In July of 2025, just post-graduation, I started in my current role as a Research Assistant for Professor Cheryl Schonhardt-Bailey in the LSE’s Department of Government. I work on Schonhardt-Bailey’s project which examines legal cases from the US ninth and tenth district courts concerning matters of public lands and the wilderness, exploring how the arguments used in these cases have changed over time.

I am currently studying MSc Data Science in the LSE’s Department of Statistics, having studied BSc Politics and Data Science here. My interest in politics supports my passion for data science, and this project lies at the intersection of these two disciplines, combined with some legal work. I have always had an interest in law; sitting the LNAT at age 17, and this project allows me to combine my interests.

Compiling the data set for this study has raised a number of key challenges. Legal case documents can represent difficult material for subjecting to statistical analysis, with pages-long documents of natural language. The time frame for our study is also relatively lengthy, spanning the years 1960-2024, which amounts to roughly 6000 cases in total. The sheer volume of cases mean that it is infeasible to input data manually. This is where I came in as a research assistant with a data science skill set.

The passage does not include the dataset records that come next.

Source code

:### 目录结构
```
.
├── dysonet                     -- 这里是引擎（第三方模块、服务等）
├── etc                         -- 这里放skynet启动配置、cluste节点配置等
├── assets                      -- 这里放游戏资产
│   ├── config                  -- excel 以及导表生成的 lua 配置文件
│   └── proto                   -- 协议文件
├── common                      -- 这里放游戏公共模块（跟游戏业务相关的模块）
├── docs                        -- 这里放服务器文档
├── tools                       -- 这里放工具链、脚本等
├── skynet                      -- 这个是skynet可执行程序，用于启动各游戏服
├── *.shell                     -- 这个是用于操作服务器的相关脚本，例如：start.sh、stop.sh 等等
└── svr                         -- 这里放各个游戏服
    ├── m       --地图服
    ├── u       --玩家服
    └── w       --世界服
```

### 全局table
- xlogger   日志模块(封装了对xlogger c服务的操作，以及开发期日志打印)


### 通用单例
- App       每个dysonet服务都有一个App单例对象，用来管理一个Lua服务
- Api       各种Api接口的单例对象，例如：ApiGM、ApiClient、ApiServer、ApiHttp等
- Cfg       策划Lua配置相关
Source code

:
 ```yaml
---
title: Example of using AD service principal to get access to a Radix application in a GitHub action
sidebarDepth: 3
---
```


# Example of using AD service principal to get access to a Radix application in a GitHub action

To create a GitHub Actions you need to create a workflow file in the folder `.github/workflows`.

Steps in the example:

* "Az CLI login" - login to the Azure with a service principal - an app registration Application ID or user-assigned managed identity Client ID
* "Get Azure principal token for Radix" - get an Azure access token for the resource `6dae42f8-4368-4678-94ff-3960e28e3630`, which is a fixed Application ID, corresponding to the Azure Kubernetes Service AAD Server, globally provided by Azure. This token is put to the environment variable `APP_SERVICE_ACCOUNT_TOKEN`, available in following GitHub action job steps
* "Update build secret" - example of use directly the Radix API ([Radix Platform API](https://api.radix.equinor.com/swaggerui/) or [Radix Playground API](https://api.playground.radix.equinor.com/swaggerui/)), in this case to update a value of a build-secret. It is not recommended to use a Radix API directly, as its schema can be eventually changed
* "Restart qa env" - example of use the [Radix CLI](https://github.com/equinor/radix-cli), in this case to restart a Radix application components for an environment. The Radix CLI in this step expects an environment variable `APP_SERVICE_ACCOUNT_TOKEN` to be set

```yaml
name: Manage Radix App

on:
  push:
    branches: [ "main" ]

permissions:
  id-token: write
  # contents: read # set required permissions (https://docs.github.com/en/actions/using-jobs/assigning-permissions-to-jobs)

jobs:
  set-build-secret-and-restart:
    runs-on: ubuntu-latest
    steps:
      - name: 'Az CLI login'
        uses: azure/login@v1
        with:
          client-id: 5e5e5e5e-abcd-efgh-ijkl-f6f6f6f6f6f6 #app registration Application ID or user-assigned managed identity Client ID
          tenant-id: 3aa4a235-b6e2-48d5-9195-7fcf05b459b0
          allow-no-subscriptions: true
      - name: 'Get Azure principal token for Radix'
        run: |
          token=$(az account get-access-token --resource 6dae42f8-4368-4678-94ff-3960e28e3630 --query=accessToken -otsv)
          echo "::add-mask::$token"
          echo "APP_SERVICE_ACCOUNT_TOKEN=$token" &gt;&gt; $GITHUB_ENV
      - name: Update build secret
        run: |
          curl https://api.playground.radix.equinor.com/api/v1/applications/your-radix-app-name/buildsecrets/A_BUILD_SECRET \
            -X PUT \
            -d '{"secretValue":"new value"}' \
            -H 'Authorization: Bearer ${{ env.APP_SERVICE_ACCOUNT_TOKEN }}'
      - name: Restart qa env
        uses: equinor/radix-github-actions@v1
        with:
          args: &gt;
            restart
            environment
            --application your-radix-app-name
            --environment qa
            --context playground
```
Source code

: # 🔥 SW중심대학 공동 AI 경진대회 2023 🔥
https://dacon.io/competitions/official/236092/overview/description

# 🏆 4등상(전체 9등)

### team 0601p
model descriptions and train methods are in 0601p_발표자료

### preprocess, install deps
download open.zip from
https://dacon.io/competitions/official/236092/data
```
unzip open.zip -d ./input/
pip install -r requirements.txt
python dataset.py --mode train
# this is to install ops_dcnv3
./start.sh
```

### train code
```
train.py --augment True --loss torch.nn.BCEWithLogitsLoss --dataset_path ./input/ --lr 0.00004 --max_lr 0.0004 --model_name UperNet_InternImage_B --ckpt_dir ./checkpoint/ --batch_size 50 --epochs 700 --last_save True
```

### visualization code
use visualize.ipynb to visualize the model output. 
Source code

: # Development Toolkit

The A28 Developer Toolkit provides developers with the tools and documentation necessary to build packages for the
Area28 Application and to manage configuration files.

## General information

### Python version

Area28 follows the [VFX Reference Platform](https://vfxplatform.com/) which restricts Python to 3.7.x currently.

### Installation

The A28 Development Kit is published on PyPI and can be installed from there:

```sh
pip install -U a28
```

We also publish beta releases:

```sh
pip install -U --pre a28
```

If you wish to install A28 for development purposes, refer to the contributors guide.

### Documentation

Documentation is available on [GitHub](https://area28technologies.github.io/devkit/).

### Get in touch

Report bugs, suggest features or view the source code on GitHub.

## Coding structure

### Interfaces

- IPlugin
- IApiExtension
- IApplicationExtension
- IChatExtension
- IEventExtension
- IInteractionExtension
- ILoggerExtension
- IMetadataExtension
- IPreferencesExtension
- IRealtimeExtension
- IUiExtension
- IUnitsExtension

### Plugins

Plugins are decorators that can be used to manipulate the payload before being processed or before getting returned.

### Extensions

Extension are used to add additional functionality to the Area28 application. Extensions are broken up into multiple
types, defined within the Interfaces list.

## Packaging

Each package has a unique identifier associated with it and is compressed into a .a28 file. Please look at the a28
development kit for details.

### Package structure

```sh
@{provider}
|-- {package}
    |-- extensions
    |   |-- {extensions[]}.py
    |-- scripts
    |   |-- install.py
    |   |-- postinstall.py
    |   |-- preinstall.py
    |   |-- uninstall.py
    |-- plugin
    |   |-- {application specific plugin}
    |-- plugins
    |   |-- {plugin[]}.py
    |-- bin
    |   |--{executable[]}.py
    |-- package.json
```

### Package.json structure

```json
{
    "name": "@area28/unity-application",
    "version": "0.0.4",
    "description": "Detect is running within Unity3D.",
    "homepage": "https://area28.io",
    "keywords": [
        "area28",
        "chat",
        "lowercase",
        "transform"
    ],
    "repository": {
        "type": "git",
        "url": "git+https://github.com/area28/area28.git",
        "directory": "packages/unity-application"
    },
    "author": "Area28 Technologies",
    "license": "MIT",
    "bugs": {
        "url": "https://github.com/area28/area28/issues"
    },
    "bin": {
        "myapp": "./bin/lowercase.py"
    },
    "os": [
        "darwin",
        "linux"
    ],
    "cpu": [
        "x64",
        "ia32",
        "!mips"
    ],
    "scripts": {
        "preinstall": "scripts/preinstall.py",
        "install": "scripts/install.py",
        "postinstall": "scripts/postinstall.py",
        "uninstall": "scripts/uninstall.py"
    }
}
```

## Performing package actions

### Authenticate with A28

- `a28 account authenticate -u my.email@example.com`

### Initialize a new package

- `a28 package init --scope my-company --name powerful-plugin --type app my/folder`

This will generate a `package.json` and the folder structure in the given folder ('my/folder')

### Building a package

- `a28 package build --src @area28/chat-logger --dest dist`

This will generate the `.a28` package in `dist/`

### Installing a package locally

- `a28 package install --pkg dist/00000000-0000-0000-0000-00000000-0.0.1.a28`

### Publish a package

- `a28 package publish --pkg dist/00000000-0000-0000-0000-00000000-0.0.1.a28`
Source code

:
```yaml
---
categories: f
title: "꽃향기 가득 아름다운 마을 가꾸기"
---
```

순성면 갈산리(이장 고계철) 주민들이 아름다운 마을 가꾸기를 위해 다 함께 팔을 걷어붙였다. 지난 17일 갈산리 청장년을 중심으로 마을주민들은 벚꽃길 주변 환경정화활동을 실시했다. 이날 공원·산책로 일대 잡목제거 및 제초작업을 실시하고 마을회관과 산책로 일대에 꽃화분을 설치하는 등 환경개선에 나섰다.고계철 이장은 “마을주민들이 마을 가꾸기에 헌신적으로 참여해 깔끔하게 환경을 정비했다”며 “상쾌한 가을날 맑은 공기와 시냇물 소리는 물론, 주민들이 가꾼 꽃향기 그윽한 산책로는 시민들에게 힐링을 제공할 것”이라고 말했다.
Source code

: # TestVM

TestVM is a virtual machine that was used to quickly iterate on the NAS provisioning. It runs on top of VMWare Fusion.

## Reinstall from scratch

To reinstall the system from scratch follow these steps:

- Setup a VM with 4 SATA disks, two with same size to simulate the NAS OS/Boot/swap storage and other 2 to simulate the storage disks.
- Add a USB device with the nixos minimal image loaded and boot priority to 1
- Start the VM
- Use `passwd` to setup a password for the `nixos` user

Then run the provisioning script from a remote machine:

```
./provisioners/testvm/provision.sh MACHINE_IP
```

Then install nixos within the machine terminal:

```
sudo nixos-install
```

At the outset of the project in Summer 2025, the research team consisted of only Prof Schonhardt-Bailey and myself. However, once the academic year got underway, our number expanded to include another postgraduate research assistant and two undergraduate research assistants, whom I manage under Prof Schonhardt-Bailey’s supervision. I assign and coordinate tasks within the team, taking into consideration the different skills, knowledge and experience among the researchers. The other postgraduate research assistant and I work on the coding and data-related tasks, whilst the undergraduate research assistants handle most of the robustness checking and legal research.

We have tested a number of different techniques for compiling our dataset, including the use of large language models (LLMs) via application programming interfaces (APIs, which allow for seamless exchange between LLMs and artificial intelligence (AI) applications) to extract variables. For the most part, we used the R software environment to identify patterns within the plain text of the documents and extract key variables based on these. Luckily, legal case documents tend to be uniformly structured, with the case title followed by the plaintiffs, defendants, synopsis and so on, which made this task more straightforward than it could otherwise be.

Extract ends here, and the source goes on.